Happy brewing. :icon_cheers: There are a few other Stovetop techniques like a Belgian Triple and an IPA that can probably be thrown into this thread when I get round to making them next.


----------



## Dazza88 (9/7/11)

Very nice, nick. I have stepped mashed up the temp but never tried decoction before. Will have to score some boh pils malt.

Do you make water adjustments?


----------



## Nick JD (9/7/11)

DazDog said:


> Do you make water adjustments?



No, but I should. Needs to be a bit softer.

To do a faithful Boh Pils requires so much dicking about I find unless you're trying to win comps, it's a lot of effort to make a great beer into a supurb beer.


----------



## Nick JD (9/7/11)

I just this minute (all that above was yesterday) put it in the fermenter with some yeast.

The yeast is S189 (there are more accurate yeasts, but _the_ yeast H-strain is a pain in the ass and takes ages to ferment out. S189 at 12C is very neutral. The Weihenstephan yeast is also a goer.

It's a 300ml bottle of trub I saved from my last lager (hallertau german-ish pils). Been warming to room temp all morning.






Have a bit of a drinkie to make sure all is well. No worries. Mmmm, first taste of this beer (even over the slight truby taste) and I'm looking forward to that keg. 

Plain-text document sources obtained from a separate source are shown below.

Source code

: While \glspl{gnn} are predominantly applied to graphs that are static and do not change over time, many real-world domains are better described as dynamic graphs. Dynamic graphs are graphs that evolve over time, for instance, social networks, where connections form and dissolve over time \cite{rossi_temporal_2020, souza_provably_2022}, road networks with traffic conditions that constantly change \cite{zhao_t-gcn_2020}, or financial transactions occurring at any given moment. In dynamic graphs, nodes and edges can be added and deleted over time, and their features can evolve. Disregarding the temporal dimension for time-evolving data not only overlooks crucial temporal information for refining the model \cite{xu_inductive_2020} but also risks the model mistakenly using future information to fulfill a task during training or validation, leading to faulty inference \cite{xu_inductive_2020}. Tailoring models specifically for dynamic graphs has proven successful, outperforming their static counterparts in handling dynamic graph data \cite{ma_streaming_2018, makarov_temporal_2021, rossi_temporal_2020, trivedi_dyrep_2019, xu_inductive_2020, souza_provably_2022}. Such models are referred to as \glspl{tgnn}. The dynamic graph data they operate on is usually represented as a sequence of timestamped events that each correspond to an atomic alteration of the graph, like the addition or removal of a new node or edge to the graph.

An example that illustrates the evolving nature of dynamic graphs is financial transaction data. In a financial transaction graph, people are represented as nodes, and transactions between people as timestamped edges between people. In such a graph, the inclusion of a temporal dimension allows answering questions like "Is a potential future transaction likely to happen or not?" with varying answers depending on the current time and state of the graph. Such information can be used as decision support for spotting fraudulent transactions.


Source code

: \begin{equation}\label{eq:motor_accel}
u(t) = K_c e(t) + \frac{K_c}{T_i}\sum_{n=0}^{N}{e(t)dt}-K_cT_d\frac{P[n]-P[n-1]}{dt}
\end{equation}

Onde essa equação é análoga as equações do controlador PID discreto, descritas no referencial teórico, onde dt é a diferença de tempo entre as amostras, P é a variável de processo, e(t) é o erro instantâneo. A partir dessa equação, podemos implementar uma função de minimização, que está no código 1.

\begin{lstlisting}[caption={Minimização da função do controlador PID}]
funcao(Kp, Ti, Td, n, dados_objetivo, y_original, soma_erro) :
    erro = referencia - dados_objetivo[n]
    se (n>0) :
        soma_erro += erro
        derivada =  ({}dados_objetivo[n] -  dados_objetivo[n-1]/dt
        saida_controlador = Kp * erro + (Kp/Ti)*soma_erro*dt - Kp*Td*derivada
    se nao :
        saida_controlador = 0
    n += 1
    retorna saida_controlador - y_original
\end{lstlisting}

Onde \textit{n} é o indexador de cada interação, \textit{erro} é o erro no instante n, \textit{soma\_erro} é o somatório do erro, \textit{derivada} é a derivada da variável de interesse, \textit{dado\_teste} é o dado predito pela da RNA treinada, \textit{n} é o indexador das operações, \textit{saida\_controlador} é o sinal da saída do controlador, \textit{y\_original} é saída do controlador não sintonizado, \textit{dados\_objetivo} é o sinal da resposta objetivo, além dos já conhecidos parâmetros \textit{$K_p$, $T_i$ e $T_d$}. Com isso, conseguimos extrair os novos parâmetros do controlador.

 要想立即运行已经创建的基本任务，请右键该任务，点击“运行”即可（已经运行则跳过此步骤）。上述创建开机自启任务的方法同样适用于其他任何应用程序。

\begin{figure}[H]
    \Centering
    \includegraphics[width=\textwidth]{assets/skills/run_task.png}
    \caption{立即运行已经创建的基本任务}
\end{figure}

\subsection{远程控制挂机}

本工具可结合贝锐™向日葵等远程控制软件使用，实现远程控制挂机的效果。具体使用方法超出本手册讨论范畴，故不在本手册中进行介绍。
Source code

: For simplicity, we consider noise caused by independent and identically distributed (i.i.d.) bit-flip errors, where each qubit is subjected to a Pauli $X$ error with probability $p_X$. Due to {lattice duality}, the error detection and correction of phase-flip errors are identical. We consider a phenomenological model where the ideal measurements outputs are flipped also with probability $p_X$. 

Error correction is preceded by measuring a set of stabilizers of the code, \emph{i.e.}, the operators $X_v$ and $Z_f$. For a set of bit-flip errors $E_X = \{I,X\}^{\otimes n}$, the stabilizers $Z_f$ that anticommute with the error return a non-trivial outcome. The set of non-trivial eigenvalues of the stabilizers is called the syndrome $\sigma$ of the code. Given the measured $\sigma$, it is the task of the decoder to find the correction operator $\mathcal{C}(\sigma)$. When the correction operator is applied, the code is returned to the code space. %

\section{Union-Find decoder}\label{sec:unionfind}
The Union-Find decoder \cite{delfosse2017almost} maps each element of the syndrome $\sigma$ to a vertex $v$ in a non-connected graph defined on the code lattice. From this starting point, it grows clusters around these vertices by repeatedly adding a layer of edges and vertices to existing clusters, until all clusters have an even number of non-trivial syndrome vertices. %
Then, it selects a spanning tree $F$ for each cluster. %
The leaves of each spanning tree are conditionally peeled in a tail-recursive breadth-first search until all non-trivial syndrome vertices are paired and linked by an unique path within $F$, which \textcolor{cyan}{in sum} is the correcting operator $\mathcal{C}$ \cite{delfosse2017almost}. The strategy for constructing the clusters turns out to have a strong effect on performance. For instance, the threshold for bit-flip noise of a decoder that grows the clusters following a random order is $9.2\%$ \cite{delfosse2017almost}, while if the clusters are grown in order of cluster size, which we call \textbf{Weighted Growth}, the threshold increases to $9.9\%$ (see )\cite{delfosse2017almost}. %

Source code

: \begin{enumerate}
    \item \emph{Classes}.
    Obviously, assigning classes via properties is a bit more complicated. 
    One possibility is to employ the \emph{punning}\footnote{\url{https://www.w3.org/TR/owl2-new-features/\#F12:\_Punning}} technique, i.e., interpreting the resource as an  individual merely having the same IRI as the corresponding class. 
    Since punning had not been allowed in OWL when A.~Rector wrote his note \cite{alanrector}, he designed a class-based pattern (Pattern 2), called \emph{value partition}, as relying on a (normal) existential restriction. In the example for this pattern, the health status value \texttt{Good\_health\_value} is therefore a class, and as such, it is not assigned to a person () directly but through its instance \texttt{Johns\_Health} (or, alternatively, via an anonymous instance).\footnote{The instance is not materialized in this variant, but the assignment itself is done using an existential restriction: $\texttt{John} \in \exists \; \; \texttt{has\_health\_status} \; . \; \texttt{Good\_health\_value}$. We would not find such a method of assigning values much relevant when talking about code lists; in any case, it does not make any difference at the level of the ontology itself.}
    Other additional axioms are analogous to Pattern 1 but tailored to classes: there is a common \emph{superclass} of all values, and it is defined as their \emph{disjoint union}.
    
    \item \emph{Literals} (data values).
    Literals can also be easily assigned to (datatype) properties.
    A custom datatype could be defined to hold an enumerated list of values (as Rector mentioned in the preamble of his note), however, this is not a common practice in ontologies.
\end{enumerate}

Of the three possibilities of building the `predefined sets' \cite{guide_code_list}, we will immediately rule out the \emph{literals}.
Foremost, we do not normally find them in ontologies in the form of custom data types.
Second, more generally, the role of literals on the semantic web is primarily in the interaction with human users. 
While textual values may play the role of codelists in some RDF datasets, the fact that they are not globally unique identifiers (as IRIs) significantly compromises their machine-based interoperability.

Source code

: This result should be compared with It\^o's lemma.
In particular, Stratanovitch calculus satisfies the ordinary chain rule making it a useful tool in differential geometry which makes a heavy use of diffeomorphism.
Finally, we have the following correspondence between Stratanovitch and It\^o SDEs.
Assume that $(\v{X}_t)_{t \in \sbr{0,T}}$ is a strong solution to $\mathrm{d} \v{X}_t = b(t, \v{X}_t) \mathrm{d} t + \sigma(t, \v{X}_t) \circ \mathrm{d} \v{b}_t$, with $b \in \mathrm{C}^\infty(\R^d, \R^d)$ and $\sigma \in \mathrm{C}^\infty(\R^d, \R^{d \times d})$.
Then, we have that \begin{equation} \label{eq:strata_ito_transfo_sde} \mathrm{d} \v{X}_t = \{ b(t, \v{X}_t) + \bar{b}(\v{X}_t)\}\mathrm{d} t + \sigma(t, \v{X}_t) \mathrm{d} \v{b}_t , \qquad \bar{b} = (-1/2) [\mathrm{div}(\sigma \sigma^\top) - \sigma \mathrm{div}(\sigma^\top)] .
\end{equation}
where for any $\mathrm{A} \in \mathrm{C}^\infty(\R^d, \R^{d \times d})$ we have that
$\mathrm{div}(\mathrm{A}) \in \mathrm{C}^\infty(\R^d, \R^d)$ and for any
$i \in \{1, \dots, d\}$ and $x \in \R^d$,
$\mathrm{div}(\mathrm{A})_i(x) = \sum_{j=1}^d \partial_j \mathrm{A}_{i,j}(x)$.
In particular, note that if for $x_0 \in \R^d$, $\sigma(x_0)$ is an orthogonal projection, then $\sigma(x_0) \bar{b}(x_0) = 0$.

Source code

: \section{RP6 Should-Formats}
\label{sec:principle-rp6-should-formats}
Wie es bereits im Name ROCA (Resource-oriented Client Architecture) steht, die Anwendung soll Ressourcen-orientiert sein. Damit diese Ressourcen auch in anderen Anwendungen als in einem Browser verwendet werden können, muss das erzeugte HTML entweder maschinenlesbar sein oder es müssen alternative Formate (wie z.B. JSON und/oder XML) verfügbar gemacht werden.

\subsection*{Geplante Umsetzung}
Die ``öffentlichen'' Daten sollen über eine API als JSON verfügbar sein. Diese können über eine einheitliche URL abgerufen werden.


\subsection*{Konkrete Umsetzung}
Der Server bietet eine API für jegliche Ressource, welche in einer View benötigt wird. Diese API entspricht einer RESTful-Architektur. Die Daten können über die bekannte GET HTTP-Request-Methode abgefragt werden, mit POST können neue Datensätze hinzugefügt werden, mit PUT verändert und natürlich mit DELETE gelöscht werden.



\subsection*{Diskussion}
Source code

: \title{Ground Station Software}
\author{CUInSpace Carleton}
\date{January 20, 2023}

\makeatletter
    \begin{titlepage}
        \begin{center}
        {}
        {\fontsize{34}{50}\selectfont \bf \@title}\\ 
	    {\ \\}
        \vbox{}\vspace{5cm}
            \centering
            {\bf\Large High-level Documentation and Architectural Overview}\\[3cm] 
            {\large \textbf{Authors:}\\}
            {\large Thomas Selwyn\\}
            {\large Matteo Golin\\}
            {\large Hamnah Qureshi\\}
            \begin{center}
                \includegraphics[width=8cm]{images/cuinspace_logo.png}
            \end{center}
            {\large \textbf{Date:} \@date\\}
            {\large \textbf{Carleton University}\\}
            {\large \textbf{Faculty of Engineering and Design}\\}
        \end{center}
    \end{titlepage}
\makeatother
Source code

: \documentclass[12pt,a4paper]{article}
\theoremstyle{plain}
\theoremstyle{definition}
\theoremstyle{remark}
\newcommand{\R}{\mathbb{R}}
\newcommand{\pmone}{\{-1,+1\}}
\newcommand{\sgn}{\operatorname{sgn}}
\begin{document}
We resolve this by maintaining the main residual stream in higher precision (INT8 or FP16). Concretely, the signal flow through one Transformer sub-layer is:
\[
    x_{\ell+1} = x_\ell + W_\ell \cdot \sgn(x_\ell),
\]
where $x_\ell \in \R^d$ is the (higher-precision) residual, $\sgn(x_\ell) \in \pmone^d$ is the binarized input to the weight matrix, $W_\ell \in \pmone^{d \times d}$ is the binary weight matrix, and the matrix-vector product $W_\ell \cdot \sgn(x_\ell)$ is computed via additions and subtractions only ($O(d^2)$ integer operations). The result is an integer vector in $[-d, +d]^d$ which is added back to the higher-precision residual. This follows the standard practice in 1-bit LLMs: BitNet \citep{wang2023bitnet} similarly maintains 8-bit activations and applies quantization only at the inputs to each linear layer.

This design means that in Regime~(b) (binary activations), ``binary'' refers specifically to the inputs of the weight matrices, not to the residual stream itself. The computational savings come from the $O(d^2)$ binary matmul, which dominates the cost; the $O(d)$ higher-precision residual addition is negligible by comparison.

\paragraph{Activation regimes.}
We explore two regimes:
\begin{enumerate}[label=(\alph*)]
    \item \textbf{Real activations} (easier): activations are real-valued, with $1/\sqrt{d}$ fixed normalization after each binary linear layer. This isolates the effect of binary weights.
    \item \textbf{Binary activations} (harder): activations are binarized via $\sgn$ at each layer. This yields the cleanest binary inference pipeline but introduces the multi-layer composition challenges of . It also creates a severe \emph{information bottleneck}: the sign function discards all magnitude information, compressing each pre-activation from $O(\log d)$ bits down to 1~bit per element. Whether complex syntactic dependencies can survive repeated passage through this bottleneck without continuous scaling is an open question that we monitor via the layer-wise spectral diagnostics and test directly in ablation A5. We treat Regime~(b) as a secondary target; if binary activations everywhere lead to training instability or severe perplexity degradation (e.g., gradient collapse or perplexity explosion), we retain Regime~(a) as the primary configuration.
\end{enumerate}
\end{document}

Into the ferm fridge at 12C. The wort is currently at 19C, but will be at 12C in about 18 hours - which is great for yeast growth.


----------



## Wolfman (9/7/11)

Yet another awesome thread Nick.


----------



## Lodan (9/7/11)

Thanks for another good instructional thread Nick.


----------



## adz1179 (10/7/11)

great stuff :icon_cheers:


----------



## Bribie G (10/7/11)

Brilliant walk through Nick, as usual.

Our other forum member RdeVjun in Toowoomba has also been doing all this stuff as well so it's becoming a very "mature" technology around the place. Rde picked up a couple of impressive wins both in the State Comp last year, and was runner up at the Spotted Cow IPA comp. I know Nick's not into comps which is his "thing" but I'd love him to have a go at the State this year and show them where the cow sits in the cabbage patch. :kooi: 

I've quaffed many a beer made by variations on the 20L pot "Maxi BIAB" system presented above and I can personally recommend going this route. In fact if I were starting over again I would probably have gone this method if it had been pioneered at that time (or pioneered it myself whatever  ) and not even gone the urn system. 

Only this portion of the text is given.